An optimal quadtree-based motion estimation and motion-compensated interpolation scheme for video compression.

G M Schuster1, A K Katsaggelos

  • 1Adv. Technol. Res. Center, 3COM, Mount Prospect, IL 60056, USA. Guido_Schuster@mw.3com.com

IEEE Transactions on Image Processing : a Publication of the IEEE Signal Processing Society
|February 16, 2008
PubMed
Summary
This summary is machine-generated.

This study introduces an optimal quadtree (QT)-based motion estimator for video compression.
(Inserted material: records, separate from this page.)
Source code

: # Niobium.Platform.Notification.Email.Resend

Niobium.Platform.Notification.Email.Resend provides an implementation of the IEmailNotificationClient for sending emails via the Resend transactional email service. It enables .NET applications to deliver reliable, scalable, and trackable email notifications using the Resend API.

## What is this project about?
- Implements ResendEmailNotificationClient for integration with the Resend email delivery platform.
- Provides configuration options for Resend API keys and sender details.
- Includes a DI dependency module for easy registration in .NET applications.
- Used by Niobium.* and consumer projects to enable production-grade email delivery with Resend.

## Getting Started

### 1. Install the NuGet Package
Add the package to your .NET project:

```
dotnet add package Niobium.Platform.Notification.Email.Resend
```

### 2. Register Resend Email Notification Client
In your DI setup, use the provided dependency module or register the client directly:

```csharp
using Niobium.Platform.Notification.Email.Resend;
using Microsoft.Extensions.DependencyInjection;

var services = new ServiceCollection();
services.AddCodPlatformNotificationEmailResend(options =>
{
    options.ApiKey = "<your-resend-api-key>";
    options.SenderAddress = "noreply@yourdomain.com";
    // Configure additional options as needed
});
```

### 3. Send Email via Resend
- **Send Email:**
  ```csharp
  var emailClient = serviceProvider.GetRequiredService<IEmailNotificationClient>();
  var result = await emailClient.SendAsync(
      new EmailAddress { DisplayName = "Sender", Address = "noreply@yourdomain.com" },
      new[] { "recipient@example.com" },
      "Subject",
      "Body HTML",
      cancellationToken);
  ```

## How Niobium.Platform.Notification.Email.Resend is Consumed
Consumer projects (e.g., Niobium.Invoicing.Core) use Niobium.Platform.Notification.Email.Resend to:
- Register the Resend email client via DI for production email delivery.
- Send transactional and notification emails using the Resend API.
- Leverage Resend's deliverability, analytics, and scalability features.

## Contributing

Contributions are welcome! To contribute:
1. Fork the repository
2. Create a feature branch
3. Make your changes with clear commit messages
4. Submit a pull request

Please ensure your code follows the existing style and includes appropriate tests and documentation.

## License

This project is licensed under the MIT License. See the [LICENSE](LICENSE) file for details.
The novel approach significantly reduces bit usage for encoding displacement vector fields (DVFs) and QT segmentation compared to traditional methods.

Related Experiment Videos

Area of Science:

  • Computer Vision
  • Digital Signal Processing
  • Video Compression

Background:

  • Block matching algorithms are standard in video compression but can be inefficient.
  • Optimizing displacement vector field (DVF) and segmentation jointly is crucial for efficient video compression.

Purpose of the Study:

  • To develop an optimal quadtree (QT)-based motion estimator for video compression.
  • To minimize the energy of the displaced frame difference (DFD) for a given bit budget.
  • To introduce a novel motion-compensated interpolation scheme.

Main Methods:

  • Jointly optimizing QT decomposition and DVF using Lagrangian multiplier method and multilevel dynamic programming.
  • Implementing a fast convex search for the optimal Lagrangian multiplier.
  • Developing a motion-compensated interpolation scheme using the same mathematical framework.

Main Results:

  • The proposed QT-based motion estimator achieves the same DFD energy with approximately 25% fewer bits than block matching algorithms.
  • The estimator produces a spatially inhomogeneous DVF, adapting block size to motion complexity.
  • The novel interpolation scheme offers globally optimal control over interpolation error and DVF smoothness.

Conclusions:

  • The QT-based motion estimator offers significant bit-rate savings for video compression.
  • The joint optimization approach effectively balances DVF encoding and segmentation.
  • The proposed motion-compensated interpolation scheme enhances video reconstruction quality.